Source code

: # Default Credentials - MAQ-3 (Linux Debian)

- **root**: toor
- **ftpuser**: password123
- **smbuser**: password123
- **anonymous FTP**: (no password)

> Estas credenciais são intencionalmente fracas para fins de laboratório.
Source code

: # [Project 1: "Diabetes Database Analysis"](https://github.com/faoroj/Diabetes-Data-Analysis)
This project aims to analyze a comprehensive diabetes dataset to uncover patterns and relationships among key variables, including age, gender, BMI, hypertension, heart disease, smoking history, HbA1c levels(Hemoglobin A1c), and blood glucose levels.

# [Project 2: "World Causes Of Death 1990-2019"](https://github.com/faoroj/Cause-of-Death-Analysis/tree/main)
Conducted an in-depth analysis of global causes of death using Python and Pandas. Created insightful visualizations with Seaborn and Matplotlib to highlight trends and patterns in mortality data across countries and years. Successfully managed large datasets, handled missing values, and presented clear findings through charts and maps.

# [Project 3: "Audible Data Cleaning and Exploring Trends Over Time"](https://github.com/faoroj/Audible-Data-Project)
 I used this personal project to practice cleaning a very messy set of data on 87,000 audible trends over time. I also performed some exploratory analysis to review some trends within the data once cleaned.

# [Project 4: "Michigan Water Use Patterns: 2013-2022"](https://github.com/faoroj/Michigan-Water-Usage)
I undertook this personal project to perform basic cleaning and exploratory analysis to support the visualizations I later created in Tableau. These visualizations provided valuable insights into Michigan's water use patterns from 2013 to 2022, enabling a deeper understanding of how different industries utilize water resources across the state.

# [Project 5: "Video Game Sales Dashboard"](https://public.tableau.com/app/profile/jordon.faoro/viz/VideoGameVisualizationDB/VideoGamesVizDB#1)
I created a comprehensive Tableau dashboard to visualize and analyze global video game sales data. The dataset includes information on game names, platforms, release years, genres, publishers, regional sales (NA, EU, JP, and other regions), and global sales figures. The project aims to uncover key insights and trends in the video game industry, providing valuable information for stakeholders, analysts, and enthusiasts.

# HOW TO COMPLETE THIS TASK:
Considering only the data above, return the lines in which "uncover" occurs.

# RESULT OF THE EXERCISE:
This project aims to analyze a comprehensive diabetes dataset to uncover patterns and relationships among key variables, including age, gender, BMI, hypertension, heart disease, smoking history, HbA1c levels(Hemoglobin A1c), and blood glucose levels.
I created a comprehensive Tableau dashboard to visualize and analyze global video game sales data. The dataset includes information on game names, platforms, release years, genres, publishers, regional sales (NA, EU, JP, and other regions), and global sales figures. The project aims to uncover key insights and trends in the video game industry, providing valuable information for stakeholders, analysts, and enthusiasts.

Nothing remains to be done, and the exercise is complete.